## Assignment
Show each line in the listing below that contains the word "DistributionGroupsAddAppsSecurity".
=====
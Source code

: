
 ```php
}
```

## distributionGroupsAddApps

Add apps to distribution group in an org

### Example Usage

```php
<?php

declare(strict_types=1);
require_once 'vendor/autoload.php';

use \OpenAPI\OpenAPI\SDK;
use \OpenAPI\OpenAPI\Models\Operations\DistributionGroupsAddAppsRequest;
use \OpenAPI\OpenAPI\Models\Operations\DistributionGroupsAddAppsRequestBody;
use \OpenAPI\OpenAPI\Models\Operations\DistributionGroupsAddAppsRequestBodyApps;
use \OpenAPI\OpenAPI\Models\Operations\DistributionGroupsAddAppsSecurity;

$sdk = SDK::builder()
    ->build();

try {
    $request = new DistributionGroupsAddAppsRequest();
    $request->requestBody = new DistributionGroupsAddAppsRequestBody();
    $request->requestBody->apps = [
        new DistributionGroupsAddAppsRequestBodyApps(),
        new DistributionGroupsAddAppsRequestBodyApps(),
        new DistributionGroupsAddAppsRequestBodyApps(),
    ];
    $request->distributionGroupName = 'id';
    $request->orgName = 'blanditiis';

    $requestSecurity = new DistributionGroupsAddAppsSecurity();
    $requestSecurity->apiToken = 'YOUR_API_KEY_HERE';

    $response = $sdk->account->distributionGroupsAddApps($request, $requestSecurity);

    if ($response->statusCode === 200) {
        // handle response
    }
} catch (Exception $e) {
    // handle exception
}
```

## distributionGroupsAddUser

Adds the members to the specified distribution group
=====
## Answer to the problem
use \OpenAPI\OpenAPI\Models\Operations\DistributionGroupsAddAppsSecurity;
    $requestSecurity = new DistributionGroupsAddAppsSecurity();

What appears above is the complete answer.